Przypomnijmy: Radni już raz zdecydowali się na emisję obligacji w kwocie 24 milionów złotych. 3 września 10 radnych głosowało za, a 14 wstrzymało się od głosu. To nie przekonało banku, którzy zażądał powtórnego głosowania nad tą uchwałą z zastrzeżeniem, że musi być ona podjęta większością głosów. Właśnie dlatego prezydent Witold Wróblewski powtórzył dziś głosowanie.
Co zrobili Radni? Przed głosowaniem nad tą ważną dla miasta uchwałą... wyszli z sali.
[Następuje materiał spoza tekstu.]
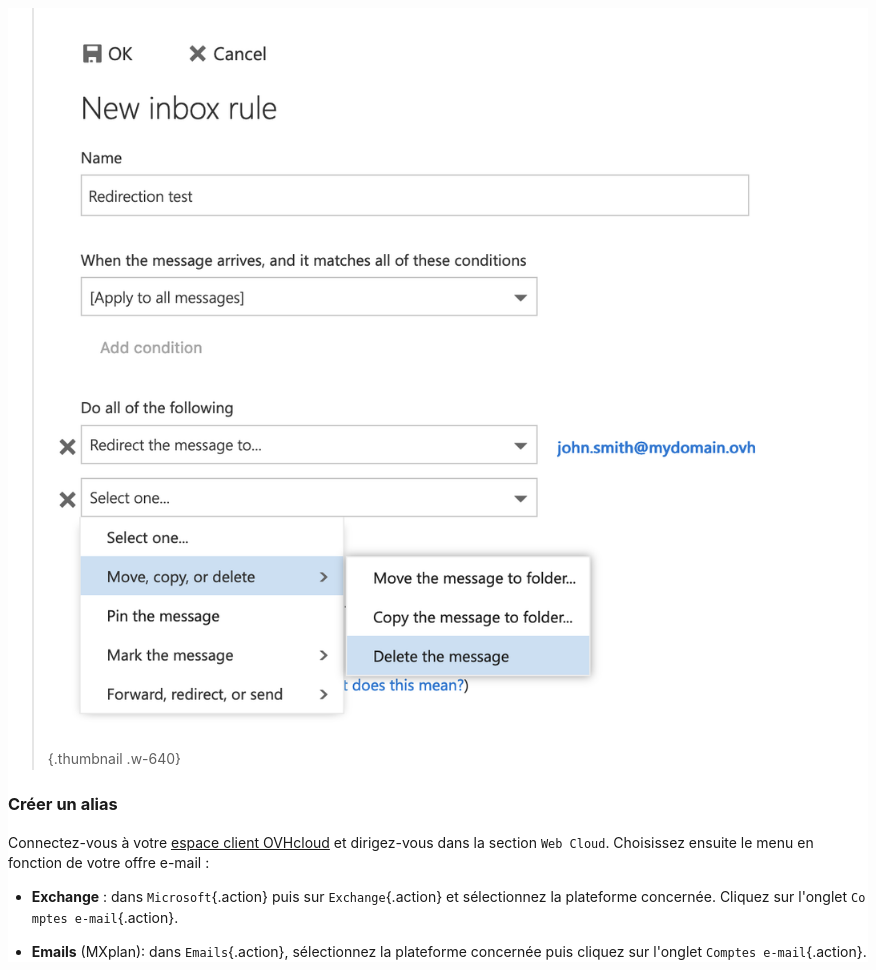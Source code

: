 > ![emails](images/emails-all-07.png){.thumbnail .w-640}

### Créer un alias <a name="alias"></a>

Connectez-vous à votre [espace client OVHcloud](https://ca.ovh.com/auth/?action=gotomanager&from=https://www.ovh.com/ca/fr/&ovhSubsidiary=qc) et dirigez-vous dans la section `Web Cloud`. Choisissez ensuite le menu en fonction de votre offre e-mail :

- **Exchange** : dans `Microsoft`{.action} puis sur `Exchange`{.action} et sélectionnez la plateforme concernée. Cliquez sur l'onglet `Comptes e-mail`{.action}.

- **Emails** (MXplan): dans `Emails`{.action}, sélectionnez la plateforme concernée puis cliquez sur l'onglet `Comptes e-mail`{.action}.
Informowaliśmy o tym podczas Sesji na profilu Twitter:
Na salę wchodzi dwóch Radnych z PiSu: @RafalTraks oraz Jan Redzimski
— elblag.net (@elblagnet) wrzesień 24, 2015
Kolejni Radni wracają na salę. Już po głosowaniu nt. emisji obligacji oraz zaciągnięciu kredytu. Fedorczyk miał rację: to tragifarsa
— elblag.net (@elblagnet) wrzesień 24, 2015
Dzięki takiemu zachowaniu uchwała po raz kolejny została przegłosowana. W głosowaniu wzięło udział tylko 19 radnych, z czego 11 opowiedziało się za przyjęciem uchwały, a 8 wstrzymało się od głosu. To ważna informacja również dla banku – uzyskano w ten sposób bezwzględną większość głosów.
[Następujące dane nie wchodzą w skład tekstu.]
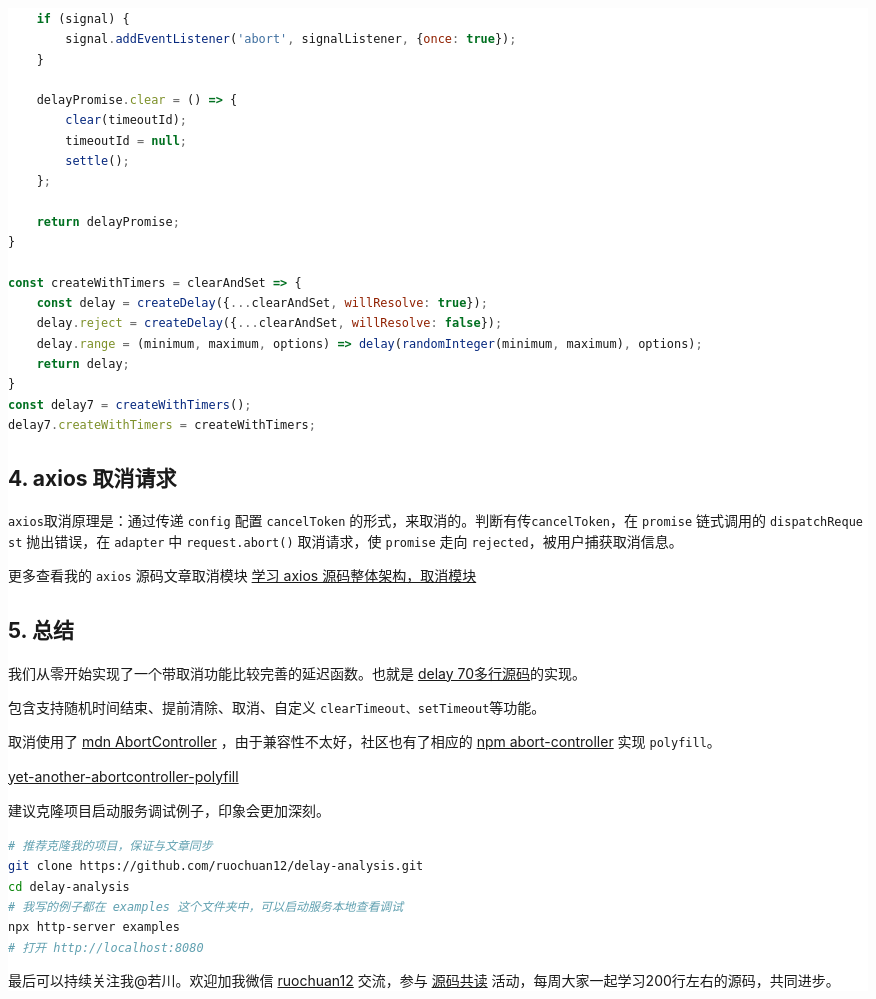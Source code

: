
 ```js
    if (signal) {
		signal.addEventListener('abort', signalListener, {once: true});
	}

    delayPromise.clear = () => {
		clear(timeoutId);
		timeoutId = null;
		settle();
	};

    return delayPromise;
}

const createWithTimers = clearAndSet => {
    const delay = createDelay({...clearAndSet, willResolve: true});
    delay.reject = createDelay({...clearAndSet, willResolve: false});
    delay.range = (minimum, maximum, options) => delay(randomInteger(minimum, maximum), options);
    return delay;
}
const delay7 = createWithTimers();
delay7.createWithTimers = createWithTimers;
```

## 4. axios 取消请求

`axios`取消原理是：通过传递 `config` 配置 `cancelToken` 的形式，来取消的。判断有传`cancelToken`，在 `promise` 链式调用的 `dispatchRequest` 抛出错误，在 `adapter` 中 `request.abort()` 取消请求，使 `promise` 走向 `rejected`，被用户捕获取消信息。

更多查看我的 `axios` 源码文章取消模块 [学习 axios 源码整体架构，取消模块](https://juejin.cn/post/6844904019987529735#heading-26)
## 5. 总结

我们从零开始实现了一个带取消功能比较完善的延迟函数。也就是 [delay 70多行源码](https://github.com/sindresorhus/delay/blob/main/index.js)的实现。

包含支持随机时间结束、提前清除、取消、自定义 `clearTimeout、setTimeout`等功能。

取消使用了 [mdn AbortController](https://developer.mozilla.org/zh-CN/docs/Web/API/AbortController/abort) ，由于兼容性不太好，社区也有了相应的 [npm abort-controller](https://www.npmjs.com/package/abort-controller) 实现 `polyfill`。

[yet-another-abortcontroller-polyfill](https://www.npmjs.com/package/yet-another-abortcontroller-polyfill)

建议克隆项目启动服务调试例子，印象会更加深刻。

```bash
# 推荐克隆我的项目，保证与文章同步
git clone https://github.com/ruochuan12/delay-analysis.git
cd delay-analysis
# 我写的例子都在 examples 这个文件夹中，可以启动服务本地查看调试
npx http-server examples
# 打开 http://localhost:8080
```

最后可以持续关注我@若川。欢迎加我微信 [ruochuan12](https://juejin.cn/pin/7005372623400435725) 交流，参与 [源码共读](https://juejin.cn/pin/7005372623400435725) 活动，每周大家一起学习200行左右的源码，共同进步。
Co to oznacza dla miasta? Wyemitujemy obligacje na kwotę 24 milionów złotych, które mają zostać wykupione za 12 i 13 lat od daty emisji. Teoretycznie. Bo w praktyce wygląda to tak, że dziś została również podjęta decyzja o przesunięciu spłaty poprzednich zobowiązań. O ile? O kolejne kilkanaście lat. Miasto zaczęło emitować obligacje już za czasów Henryka Słoniny. Łącznie banki zapłaciły już ponad 280 milionów złotych.
Trudno w tym miejscu nie nawiązać, ponownie zresztą, do niedawnej „rezygnacji” Edwarda Pietrulewicza, który wyjawił w wywiadzie video, że gdy miasto nie wyemituje obligacji, to utraci płynność finansową. Według oświadczenia Przewodniczącego Jerzego Wilka oraz Prezydenta Witolda Wróblewskiego, swoją wypowiedzią „postawił w złym świetle Radę oraz Prezydenta”. Z drugiej strony sam skarbnik, Zbigniewa Patera, przyznał, że miasto jest na skraju bankructwa. Dziś te słowa zostały potwierdzone przez Radnych, którzy wyemitowali obligacje.
Koło się więc zamyka, zamyka coraz ciaśniej. Miasto jest zadłużone, zadłuża się coraz bardziej, a pieniędzy wciąż brakuje. Grozi nam bankructwo?